Ma cambiami tu, ci riesci di più
Di tutte le parole della gente
Sei la cosa più bella e importante che ho
Non ne devi abusare però

La differenza sostanziale
È che con te mi sento di nuovo bene
Ogni giorno di più è il potere che hai tu
Di accendere e riequilibrare
La conseguenza naturale
È che non c’è più niente che mi trattiene
La seconda metà, sei la mia libertà
Ma il fatto è che non può bastare
Se non so più amare.

(“Non so più amare” – Marco Carta)

 

A Palazzo Medici regnavano davvero la confusione, la rabbia e la disperazione e Giovanni si recò subito da Piero e Lucrezia che, oltre a questo, avevano anche dovuto superare la perdita del bambino che la ragazza aspettava.

Giovanni abbracciò gli amici.

“Piero, Lucrezia, mi dispiace veramente tanto per il vostro bambino” disse loro, “ma non voglio che a questo dolore dobbiate aggiungere anche la preoccupazione per Messer Cosimo. Non ci sono prove della sua colpevolezza, l’arresto è stata una totale assurdità e il Gonfaloniere Guadagni è un uomo saggio, farà liberare Messer Cosimo il prima possibile, ne sono convinto.”

Nel frattempo era arrivato anche Lorenzo. Anche lui abbracciò Giovanni, ma con molto meno ottimismo dipinto in volto.

“Non ne sarei così sicuro. Albizzi ha convocato l’assemblea della Signoria per questo pomeriggio per presentare le accuse contro Cosimo” spiegò in tono cupo.

“Messer Albizzi le cose se le sogna la notte, a quanto pare, e poi le condivide con chiunque voglia starlo a sentire” ribatté il ragazzo, ancora irritato. “Tuttavia non ha alcuna prova, si farà soltanto ridere dietro. Firenze ama Messer Cosimo e non certo lui!”

Lorenzo scosse il capo, ancora poco convinto. Ma anche Giovanni, in realtà, non era così sicuro di ciò che affermava. La storia della sua famiglia gli aveva insegnato fin troppo bene che non c’era affatto bisogno di prove se gli accusatori riuscivano ad avere dalla loro parte la maggioranza delle famiglie, anche tramite menzogne, inganni e corruzione. Così era andata per gli Uberti…

Era talmente disilluso (e forse non soltanto per l’arresto di Cosimo…) che quel pomeriggio non volle nemmeno partecipare alla prima arringa di Albizzi contro il Medici, al Palazzo dei Priori. Quando Lorenzo e Piero tornarono, non sembravano molto ottimisti, tuttavia il giovane Medici era agguerrito, aveva tirato fuori tutto il suo carattere e si dichiarò disposto a fare di tutto per cercare delle prove che scagionassero suo padre.

“Se vuoi posso aiutarti” si offrì Giovanni, “dimmi cosa devo fare.”

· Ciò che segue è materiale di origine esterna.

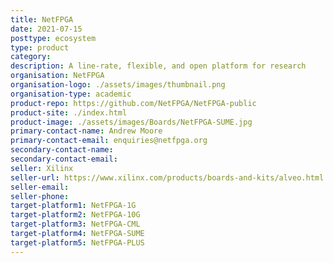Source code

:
 ```yaml
---
title: NetFPGA
date: 2021-07-15
posttype: ecosystem
type: product
category:
description: A line-rate, flexible, and open platform for research
organisation: NetFPGA
organisation-logo: ./assets/images/thumbnail.png
organisation-type: academic
product-repo: https://github.com/NetFPGA/NetFPGA-public
product-site: ./index.html
product-image: ./assets/images/Boards/NetFPGA-SUME.jpg
primary-contact-name: Andrew Moore
primary-contact-email: enquiries@netfpga.org
secondary-contact-name:
secondary-contact-email:
seller: Xilinx
seller-url: https://www.xilinx.com/products/boards-and-kits/alveo.html
seller-email:
seller-phone:
target-platform1: NetFPGA-1G
target-platform2: NetFPGA-10G
target-platform3: NetFPGA-CML
target-platform4: NetFPGA-SUME
target-platform5: NetFPGA-PLUS
---
```

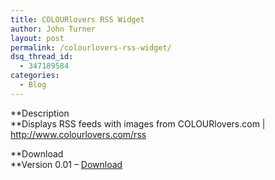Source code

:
 ```yaml
---
title: COLOURlovers RSS Widget
author: John Turner
layout: post
permalink: /colourlovers-rss-widget/
dsq_thread_id:
  - 347189584
categories:
  - Blog
---
```

**Description  
**Displays RSS feeds with images from COLOURlovers.com | <http://www.colourlovers.com/rss>

**Download  
**Version 0.01 &#8211; [Download][1]

 [1]: http://wordpress.org/extend/plugins/colourlovers-rss-widget/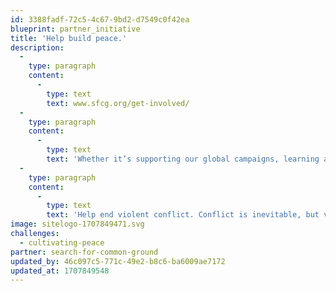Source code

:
```yaml
---
id: 3388fadf-72c5-4c67-9bd2-d7549c0f42ea
blueprint: partner_initiative
title: 'Help build peace.'
description:
  -
    type: paragraph
    content:
      -
        type: text
        text: www.sfcg.org/get-involved/
  -
    type: paragraph
    content:
      -
        type: text
        text: 'Whether it’s supporting our global campaigns, learning about our methods, or partnering with us, we want you to get involved. We’re trying to build a new world, creating constructive solutions to today’s conflicts. Help us build it.'
  -
    type: paragraph
    content:
      -
        type: text
        text: 'Help end violent conflict. Conflict is inevitable, but violence is not. We invest in lasting peace by helping adversaries understand their differences and act on their common interests.'
image: sitelogo-1707849471.svg
challenges:
  - cultivating-peace
partner: search-for-common-ground
updated_by: 46c097c5-771c-49e2-b8c6-ba6009ae7172
updated_at: 1707849548
---
```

“In realtà c’è un altro modo in cui puoi cercare di aiutare mio fratello e questo puoi farlo soltanto tu” intervenne Lorenzo. “Cosimo mi ha raccontato che Albizzi sta sviluppando una certa qual simpatia per te in qualche suo modo contorto, so che sei stato al suo palazzo, che ti parla spesso… Forse potresti aiutare Cosimo proprio tentando di convincere Albizzi a desistere dal suo proposito. Io ci credo poco, quel mascalzone non si lascerà persuadere tanto facilmente, ma non si sa mai, no? E’ comunque un’altra strada. Ognuno di noi proverà a portare a termine il suo compito e, in questo modo, avremo più possibilità di liberare Cosimo.”

Evidentemente Lorenzo non era al corrente degli ultimi sviluppi e del fatto che Giovanni non intendesse più rivolgere la parola a Rinaldo Albizzi perlomeno fino al Giorno del Giudizio Universale… Ma in ballo c’era la vita di Cosimo e Giovanni non era un egoista. Trasse un sospiro e cedette.

“Va bene, Messer Lorenzo, proverò a parlare con Messer Albizzi, ma non fatevi illusioni e continuate ad agire su altri fronti perché io sono sicuro che questo metodo non funzionerà mai.”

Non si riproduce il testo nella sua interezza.